We walked back to the hut to start packing our brand new kit. We were, most of us, the product of an urban environment and Sergeant Wall’s talk about hayseeds and horses had left a chill in our hearts. "Never mind", said an optimist, "If they are that bad they will never send them off to war!"’

We Join the Regiment:

‘….. until at last, in the gathering dusk, we arrived at Newark Station. At Sergeant Wall’s entreaty we came stumpling, stiff legged, from the train; fell in, took up our dressing, stood at ease and stood easy. Nothing happened. We waited and waited. Sergeant Wall paced the platform and began to show signs of concern as he checked his movement orders again. We began to take up an air of permanence. There was a half hearted attempt to talk but this was quickly quelled by the punctilious sergeant. And then we heard it! Like the sound of a curlew on a distant moor, the whinnying tones of our first gentleman soldier. A tall, thin, drooped over sort of an officer came tottering along the platform like a distrait sand devil. To our absolute horror and to our sergeant’s utter confusion the officer saluted first before we were called to attention. "Frightfully sorry old chap", he said. "Got sort of lorst you know".

It was the first evidence of something which we were to get to know very well in the months ahead. Removed from their native heath the younger officers displayed a distinct penchant for getting themselves lost on every possible occasion. In an excess of enthusiasm someone had removed all the signposts in the area. The theory was that an invading army, perhaps bent on putting Newark to the sword, would be delayed if they couldn’t find it clearly signposted. It may or may not have foxed the Germans but it played havoc with our subalterns. Sergeant Wall’s faith in the infallibility of the military hierarchy was being reduced to naught. He proceeded to hand over with indecent haste. "One Hundred and twenty other ranks, all present and correct, Sir!"

He handed over a packet containing our documents, got his salute in first, and was away up the platform with Bombardier Cobb at his heels. We felt abandoned and looked after the pair of them like puppies condemned to be left behind. As he reached the exit the sergeant looked back and shook his head in disbelief, but gave us half a wave. The Bombardier contented himself with a rude gesture of farewell.
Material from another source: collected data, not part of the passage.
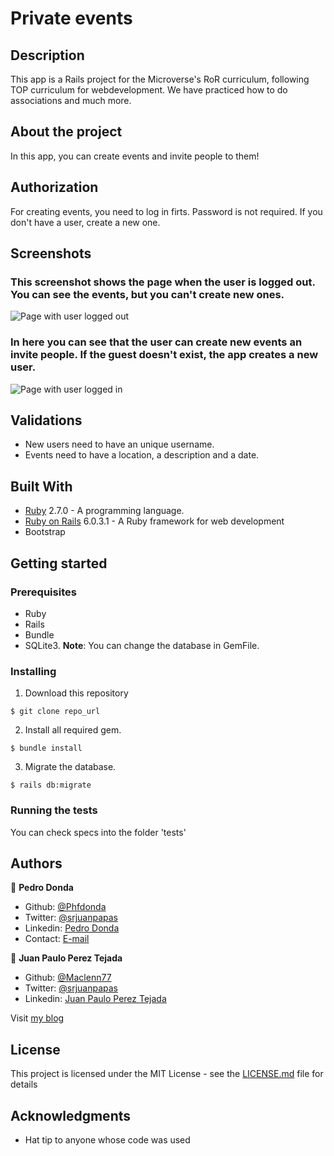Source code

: # Private events

## Description

This app is a Rails project for the Microverse's RoR curriculum, following TOP curriculum for webdevelopment. We have practiced how to do associations and much more.


## About the project

In this app, you can create events and invite people to them!

## Authorization

For creating events, you need to log in firts. Password is not required. If you don't have a user, create a new one.

## Screenshots

### This screenshot shows the page when the user is logged out. You can see the events, but you can't create new ones.

![Page with user logged out]()

### In here you can see that the user can create new events an invite people. If the guest doesn't exist, the app creates a new user.

![Page with user logged in]()

## Validations

- New users need to have an unique username.
- Events need to have a location, a description and a date.

## Built With

- [Ruby](https://www.ruby-lang.org/en/) 2.7.0 - A programming language.
- [Ruby on Rails](https://rubyonrails.org/) 6.0.3.1 - A Ruby framework for web development
- Bootstrap

## Getting started

### Prerequisites

- Ruby
- Rails
- Bundle
- SQLite3. **Note**: You can change the database in GemFile.

### Installing

1. Download this repository

`$ git clone repo_url`

2. Install all required gem.

`$ bundle install`

3. Migrate the database.

`$ rails db:migrate`

### Running the tests

You can check specs into the folder 'tests'

## Authors

👤 **Pedro Donda**

- Github: [@Phfdonda](https://github.com/phfdonda)
- Twitter: [@srjuanpapas](https://twitter.com/phfdonda)
- Linkedin: [Pedro Donda](https://www.linkedin.com/in/pedro-donda-808621bb/)
- Contact: [E-mail](phfdonda@gmail.com)

👤 **Juan Paulo Perez Tejada**

- Github: [@Maclenn77](https://github.com/Maclenn77)
- Twitter: [@srjuanpapas](https://twitter.com/srjuanpapas)
- Linkedin: [Juan Paulo Perez Tejada](https://mx.linkedin.com/in/juanpaulopereztejada)

Visit [my blog](https://developerz.software/)

## License

This project is licensed under the MIT License - see the [LICENSE.md](LICENSE.md) file for details

## Acknowledgments

* Hat tip to anyone whose code was used
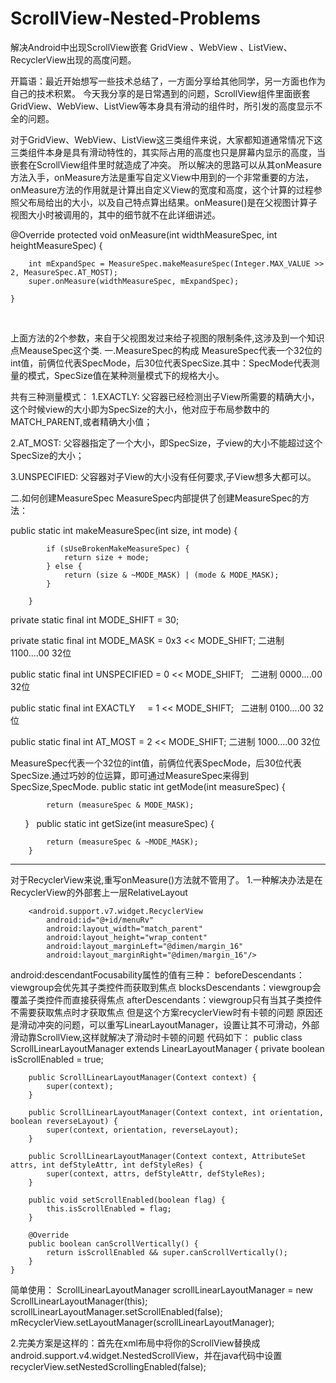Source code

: # ScrollView-Nested-Problems
解决Android中出现ScrollView嵌套 GridView 、WebView 、ListView、RecyclerView出现的高度问题。

开篇语：最近开始想写一些技术总结了，一方面分享给其他同学，另一方面也作为自己的技术积累。
今天我分享的是日常遇到的问题，ScrollView组件里面嵌套GridView、WebView、ListView等本身具有滑动的组件时，所引发的高度显示不全的问题。

对于GridView、WebView、ListView这三类组件来说，大家都知道通常情况下这三类组件本身是具有滑动特性的，其实际占用的高度也只是屏幕内显示的高度，当嵌套在ScrollView组件里时就造成了冲突。
所以解决的思路可以从其onMeasure方法入手，onMeasure方法是重写自定义View中用到的一个非常重要的方法，onMeasure方法的作用就是计算出自定义View的宽度和高度，这个计算的过程参照父布局给出的大小，以及自己特点算出结果。onMeasure()是在父视图计算子视图大小时被调用的，其中的细节就不在此详细讲述。

  @Override
    protected void onMeasure(int widthMeasureSpec, int heightMeasureSpec) {
    
        int mExpandSpec = MeasureSpec.makeMeasureSpec(Integer.MAX_VALUE >> 2, MeasureSpec.AT_MOST);
        super.onMeasure(widthMeasureSpec, mExpandSpec);
        
    }
    
    
上面方法的2个参数，来自于父视图发过来给子视图的限制条件,这涉及到一个知识点MeauseSpec这个类.
一.MeasureSpec的构成
MeasureSpec代表一个32位的int值，前俩位代表SpecMode，后30位代表SpecSize.其中：SpecMode代表测量的模式，SpecSize值在某种测量模式下的规格大小。

共有三种测量模式： 
1.EXACTLY: 父容器已经检测出子View所需要的精确大小，这个时候view的大小即为SpecSize的大小，他对应于布局参数中的MATCH_PARENT,或者精确大小值；

2.AT_MOST: 父容器指定了一个大小，即SpecSize，子view的大小不能超过这个SpecSize的大小；

3.UNSPECIFIED: 父容器对子View的大小没有任何要求,子View想多大都可以。


二.如何创建MeasureSpec
MeasureSpec内部提供了创建MeasureSpec的方法：

public static int makeMeasureSpec(int size, int mode) {

            if (sUseBrokenMakeMeasureSpec) {
                return size + mode;
            } else {
                return (size & ~MODE_MASK) | (mode & MODE_MASK);
            }
            
        }

private static final int MODE_SHIFT = 30;

private static final int MODE_MASK  = 0x3 << MODE_SHIFT; 二进制 1100....00 32位

public static final int UNSPECIFIED = 0 << MODE_SHIFT;   二进制 0000....00 32位

public static final int EXACTLY     = 1 << MODE_SHIFT;   二进制 0100....00 32位

public static final int AT_MOST     = 2 << MODE_SHIFT;   二进制 1000....00 32位
  
MeasureSpec代表一个32位的int值，前俩位代表SpecMode，后30位代表SpecSize.通过巧妙的位运算，即可通过MeasureSpec来得到SpecSize,SpecMode.
public static int getMode(int measureSpec) {

            return (measureSpec & MODE_MASK);  
        }
  
public static int getSize(int measureSpec) {

            return (measureSpec & ~MODE_MASK);
        }

---------------------------------------------------------------------------------------------
对于RecyclerView来说,重写onMeasure()方法就不管用了。
1.一种解决办法是在RecyclerView的外部套上一层RelativeLayout
<RelativeLayout
    android:layout_width="match_parent"
    android:layout_height="wrap_content"
    android:descendantFocusability="blocksDescendants">

        <android.support.v7.widget.RecyclerView
            android:id="@+id/menuRv"
            android:layout_width="match_parent"
            android:layout_height="wrap_content"
            android:layout_marginLeft="@dimen/margin_16"
            android:layout_marginRight="@dimen/margin_16"/>

</RelativeLayout>
android:descendantFocusability属性的值有三种： 
beforeDescendants：viewgroup会优先其子类控件而获取到焦点 
blocksDescendants：viewgroup会覆盖子类控件而直接获得焦点 
afterDescendants：viewgroup只有当其子类控件不需要获取焦点时才获取焦点
但是这个方案recyclerView时有卡顿的问题
原因还是滑动冲突的问题，可以重写LinearLayoutManager，设置让其不可滑动，外部滑动靠ScrollView,这样就解决了滑动时卡顿的问题 
代码如下：
    public class ScrollLinearLayoutManager extends LinearLayoutManager {
        private boolean isScrollEnabled = true;

        public ScrollLinearLayoutManager(Context context) {
            super(context);
        }

        public ScrollLinearLayoutManager(Context context, int orientation, boolean reverseLayout) {
            super(context, orientation, reverseLayout);
        }

        public ScrollLinearLayoutManager(Context context, AttributeSet attrs, int defStyleAttr, int defStyleRes) {
            super(context, attrs, defStyleAttr, defStyleRes);
        }

        public void setScrollEnabled(boolean flag) {
            this.isScrollEnabled = flag;
        }

        @Override
        public boolean canScrollVertically() {
            return isScrollEnabled && super.canScrollVertically();
        }
    }

简单使用：
    ScrollLinearLayoutManager scrollLinearLayoutManager = new ScrollLinearLayoutManager(this);
    scrollLinearLayoutManager.setScrollEnabled(false);
    mRecyclerView.setLayoutManager(scrollLinearLayoutManager);

2.完美方案是这样的：首先在xml布局中将你的ScrollView替换成android.support.v4.widget.NestedScrollView，并在java代码中设置recyclerView.setNestedScrollingEnabled(false);












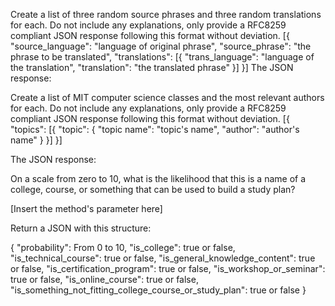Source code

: Create a list of three random source phrases and three random translations for each.
Do not include any explanations, only provide a  RFC8259 compliant JSON response  following this format without deviation.
[{
  "source_language": "language of original phrase",
  "source_phrase": "the phrase to be translated",
  "translations": [{
    "trans_language": "language of the translation",
    "translation": "the translated phrase"
  }]
}]
The JSON response:


Create a list of MIT computer science classes and the most relevant authors for each.
Do not include any explanations, only provide a  RFC8259 compliant JSON response  following this format without deviation.
[{
  "topics": [{
    "topic": {
      "topic name": "topic's name",
      "author": "author's name"
    }
  }]
}]

The JSON response:


On a scale from zero to 10, what is the likelihood that this is a name of a college, course, or something that can be used to build a study plan?

[Insert the method's parameter here]

Return a JSON with this structure:

{
  "probability": From 0 to 10,
  "is_college": true or false,
  "is_technical_course": true or false,
  "is_general_knowledge_content": true or false,
  "is_certification_program": true or false,
  "is_workshop_or_seminar": true or false,
  "is_online_course": true or false,
  "is_something_not_fitting_college_course_or_study_plan": true or false
}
We looked to our new mentor. He was visibly unhappy. Possibly for the first time he had a large body of military looking men under his command and he was overwhelmed. After a couple of tentative starts he roared, or rather he meant to roar, "Parade will move to the right. Right turn", but all this came out in an agonised high pitched squeak. There was some confusion as we all turned to our right and knocked our kitbags over. "Oh! Come on chaps. Pick up your things and follow me", he said. We straggled along behind him, hoping against hope that Sergeant Wall couldn’t see us!

After a great deal of jumping on and off trucks and being recounted because there seemed to be one short, half of us were sent to Southwell (339 Battery) and the other half to Farnsfield (414 Battery) where we were placed in billets for the night. The following morning the Southwell chaps were transferred to Farnsfield and the Farnsfield half were sent to Southwell after a great deal of list checking.’